Les peshmergas kurdes ont repoussé hier une attaque de Daech aux véhicules piégés contre Sinjar.
Selon une source de leur ministère, le groupe a tenté d’entrer par le secteur Domiz–Sinjar, au nord-ouest de Mossoul.
Les cinq véhicules ont été détruits et leurs conducteurs tués avant d’atteindre Sinjar. Une vingtaine de membres de Daech les accompagnant avec des armes légères ont aussi été tués ; d’autres ont fui vers Tal Afar, à l’ouest de Mossoul. Les peshmergas contrôlaient tous les accès avancés pour empêcher de nouvelles incursions.
La coalition internationale estimait hier qu’environ 700 membres de Daech restaient cachés au centre et à l’est de Ramadi, quelques jours après l’annonce de la victoire irakienne. De vastes secteurs du centre de cette capitale d’Anbar devaient encore être déminés.

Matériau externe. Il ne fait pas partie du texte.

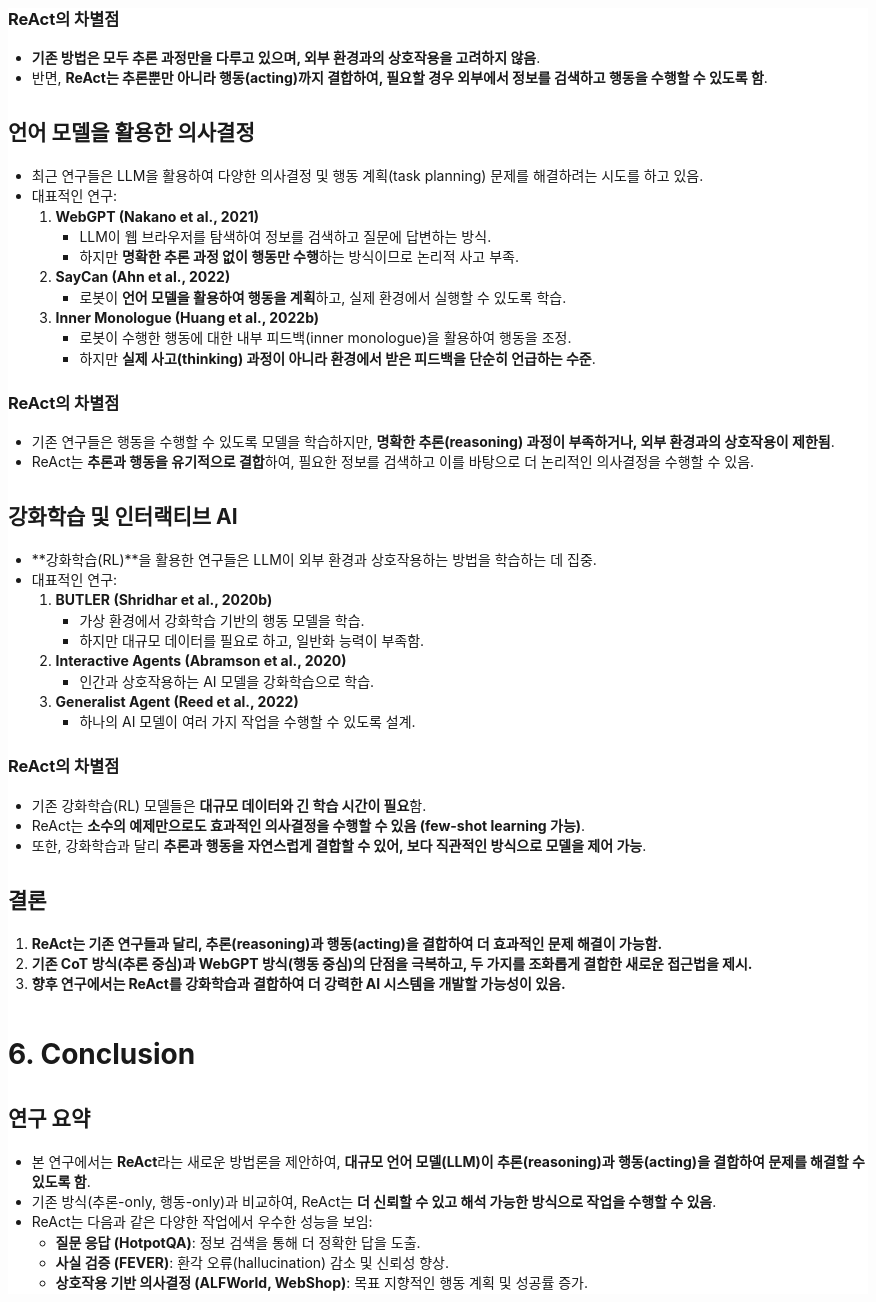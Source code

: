 ### ReAct의 차별점
- **기존 방법은 모두 추론 과정만을 다루고 있으며, 외부 환경과의 상호작용을 고려하지 않음**.  
- 반면, **ReAct는 추론뿐만 아니라 행동(acting)까지 결합하여, 필요할 경우 외부에서 정보를 검색하고 행동을 수행할 수 있도록 함**.  

## 언어 모델을 활용한 의사결정
- 최근 연구들은 LLM을 활용하여 다양한 의사결정 및 행동 계획(task planning) 문제를 해결하려는 시도를 하고 있음.  
- 대표적인 연구:
  1. **WebGPT (Nakano et al., 2021)**  
     - LLM이 웹 브라우저를 탐색하여 정보를 검색하고 질문에 답변하는 방식.  
     - 하지만 **명확한 추론 과정 없이 행동만 수행**하는 방식이므로 논리적 사고 부족.  
  2. **SayCan (Ahn et al., 2022)**  
     - 로봇이 **언어 모델을 활용하여 행동을 계획**하고, 실제 환경에서 실행할 수 있도록 학습.  
  3. **Inner Monologue (Huang et al., 2022b)**  
     - 로봇이 수행한 행동에 대한 내부 피드백(inner monologue)을 활용하여 행동을 조정.  
     - 하지만 **실제 사고(thinking) 과정이 아니라 환경에서 받은 피드백을 단순히 언급하는 수준**.  

### ReAct의 차별점
- 기존 연구들은 행동을 수행할 수 있도록 모델을 학습하지만, **명확한 추론(reasoning) 과정이 부족하거나, 외부 환경과의 상호작용이 제한됨**.  
- ReAct는 **추론과 행동을 유기적으로 결합**하여, 필요한 정보를 검색하고 이를 바탕으로 더 논리적인 의사결정을 수행할 수 있음.  

## 강화학습 및 인터랙티브 AI
- **강화학습(RL)**을 활용한 연구들은 LLM이 외부 환경과 상호작용하는 방법을 학습하는 데 집중.  
- 대표적인 연구:
  1. **BUTLER (Shridhar et al., 2020b)**  
     - 가상 환경에서 강화학습 기반의 행동 모델을 학습.  
     - 하지만 대규모 데이터를 필요로 하고, 일반화 능력이 부족함.  
  2. **Interactive Agents (Abramson et al., 2020)**  
     - 인간과 상호작용하는 AI 모델을 강화학습으로 학습.  
  3. **Generalist Agent (Reed et al., 2022)**  
     - 하나의 AI 모델이 여러 가지 작업을 수행할 수 있도록 설계.  

### ReAct의 차별점
- 기존 강화학습(RL) 모델들은 **대규모 데이터와 긴 학습 시간이 필요**함.  
- ReAct는 **소수의 예제만으로도 효과적인 의사결정을 수행할 수 있음 (few-shot learning 가능)**.  
- 또한, 강화학습과 달리 **추론과 행동을 자연스럽게 결합할 수 있어, 보다 직관적인 방식으로 모델을 제어 가능**.  

## 결론
1. **ReAct는 기존 연구들과 달리, 추론(reasoning)과 행동(acting)을 결합하여 더 효과적인 문제 해결이 가능함.**  
2. **기존 CoT 방식(추론 중심)과 WebGPT 방식(행동 중심)의 단점을 극복하고, 두 가지를 조화롭게 결합한 새로운 접근법을 제시.**  
3. **향후 연구에서는 ReAct를 강화학습과 결합하여 더 강력한 AI 시스템을 개발할 가능성이 있음.**  

# 6. Conclusion

## 연구 요약
- 본 연구에서는 **ReAct**라는 새로운 방법론을 제안하여, **대규모 언어 모델(LLM)이 추론(reasoning)과 행동(acting)을 결합하여 문제를 해결할 수 있도록 함**.  
- 기존 방식(추론-only, 행동-only)과 비교하여, ReAct는 **더 신뢰할 수 있고 해석 가능한 방식으로 작업을 수행할 수 있음**.  
- ReAct는 다음과 같은 다양한 작업에서 우수한 성능을 보임:
  - **질문 응답 (HotpotQA)**: 정보 검색을 통해 더 정확한 답을 도출.
  - **사실 검증 (FEVER)**: 환각 오류(hallucination) 감소 및 신뢰성 향상.
  - **상호작용 기반 의사결정 (ALFWorld, WebShop)**: 목표 지향적인 행동 계획 및 성공률 증가.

Le groupe avait pris la ville en mai, et les explosifs retardaient le retour des dizaines de milliers de personnes qui avaient fui vers Bagdad ou ailleurs.

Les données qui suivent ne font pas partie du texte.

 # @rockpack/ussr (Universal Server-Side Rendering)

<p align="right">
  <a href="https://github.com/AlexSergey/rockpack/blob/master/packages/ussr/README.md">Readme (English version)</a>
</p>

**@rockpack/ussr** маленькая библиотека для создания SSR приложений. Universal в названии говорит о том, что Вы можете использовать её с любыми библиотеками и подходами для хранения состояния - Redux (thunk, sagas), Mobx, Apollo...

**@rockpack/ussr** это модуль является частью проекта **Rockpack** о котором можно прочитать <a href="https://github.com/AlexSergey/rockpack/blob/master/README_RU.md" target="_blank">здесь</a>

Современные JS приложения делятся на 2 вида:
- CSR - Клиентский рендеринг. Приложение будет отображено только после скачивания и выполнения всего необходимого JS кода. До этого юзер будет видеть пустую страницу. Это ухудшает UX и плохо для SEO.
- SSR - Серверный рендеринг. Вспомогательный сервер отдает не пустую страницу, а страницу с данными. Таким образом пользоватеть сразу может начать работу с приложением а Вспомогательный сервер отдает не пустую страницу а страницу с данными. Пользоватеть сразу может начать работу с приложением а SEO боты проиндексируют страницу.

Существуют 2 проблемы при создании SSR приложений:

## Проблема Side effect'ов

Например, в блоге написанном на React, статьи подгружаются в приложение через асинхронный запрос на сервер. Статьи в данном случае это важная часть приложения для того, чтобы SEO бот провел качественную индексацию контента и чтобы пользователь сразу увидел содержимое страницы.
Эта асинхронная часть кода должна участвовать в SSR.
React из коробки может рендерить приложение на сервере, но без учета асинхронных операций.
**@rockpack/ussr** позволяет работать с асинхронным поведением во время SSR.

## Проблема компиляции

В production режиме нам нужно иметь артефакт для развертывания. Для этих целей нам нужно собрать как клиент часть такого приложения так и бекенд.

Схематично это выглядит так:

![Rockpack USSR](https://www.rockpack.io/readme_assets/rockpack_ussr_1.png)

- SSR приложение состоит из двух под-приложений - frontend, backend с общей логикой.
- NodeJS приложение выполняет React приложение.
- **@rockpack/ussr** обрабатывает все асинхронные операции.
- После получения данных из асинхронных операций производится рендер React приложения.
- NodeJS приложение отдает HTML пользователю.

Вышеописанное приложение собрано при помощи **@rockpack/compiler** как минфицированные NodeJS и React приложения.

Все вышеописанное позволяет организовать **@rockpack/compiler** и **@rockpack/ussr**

Le capitaine Chance McCraw, du renseignement militaire américain, a estimé à Bagdad qu’il restait 400 combattants au centre de Ramadi et environ 300 plus à l’est, vers Falloujah.

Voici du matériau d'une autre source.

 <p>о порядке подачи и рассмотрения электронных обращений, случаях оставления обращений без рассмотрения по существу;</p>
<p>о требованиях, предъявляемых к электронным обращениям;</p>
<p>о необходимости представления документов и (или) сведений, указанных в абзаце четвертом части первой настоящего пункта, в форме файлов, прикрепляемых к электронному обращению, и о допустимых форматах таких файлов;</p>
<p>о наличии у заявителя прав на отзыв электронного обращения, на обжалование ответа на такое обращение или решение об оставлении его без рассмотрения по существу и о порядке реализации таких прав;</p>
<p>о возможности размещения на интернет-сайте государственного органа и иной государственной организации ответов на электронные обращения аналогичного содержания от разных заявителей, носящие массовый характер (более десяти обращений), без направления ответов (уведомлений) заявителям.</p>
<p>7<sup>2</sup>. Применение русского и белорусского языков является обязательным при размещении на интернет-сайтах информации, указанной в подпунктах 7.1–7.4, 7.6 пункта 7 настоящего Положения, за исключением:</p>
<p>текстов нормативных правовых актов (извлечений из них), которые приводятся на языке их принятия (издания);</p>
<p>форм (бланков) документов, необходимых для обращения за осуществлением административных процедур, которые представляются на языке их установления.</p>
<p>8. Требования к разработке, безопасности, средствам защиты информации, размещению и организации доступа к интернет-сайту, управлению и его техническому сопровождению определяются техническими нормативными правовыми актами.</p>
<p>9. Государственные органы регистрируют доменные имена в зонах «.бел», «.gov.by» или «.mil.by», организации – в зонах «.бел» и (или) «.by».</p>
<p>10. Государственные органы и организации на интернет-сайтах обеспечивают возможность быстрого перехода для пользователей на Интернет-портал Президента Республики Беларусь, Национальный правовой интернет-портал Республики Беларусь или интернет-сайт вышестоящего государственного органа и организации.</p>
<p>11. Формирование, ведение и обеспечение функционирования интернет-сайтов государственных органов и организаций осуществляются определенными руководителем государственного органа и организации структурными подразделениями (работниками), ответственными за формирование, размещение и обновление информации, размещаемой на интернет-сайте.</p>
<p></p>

Le ministre irakien des Affaires étrangères Ibrahim al-Jaafari a réaffirmé son opposition à l’entrée de toute force arabe ou étrangère.
Il a déclaré que l’Irak n’avait aucun accord militaire avec la Turquie ou un autre pays portant atteinte à sa souveraineté.
La souveraineté prime sur tout intérêt, a-t-il insisté, avertissant que plusieurs dossiers avec la Turquie changeraient si les violations continuaient.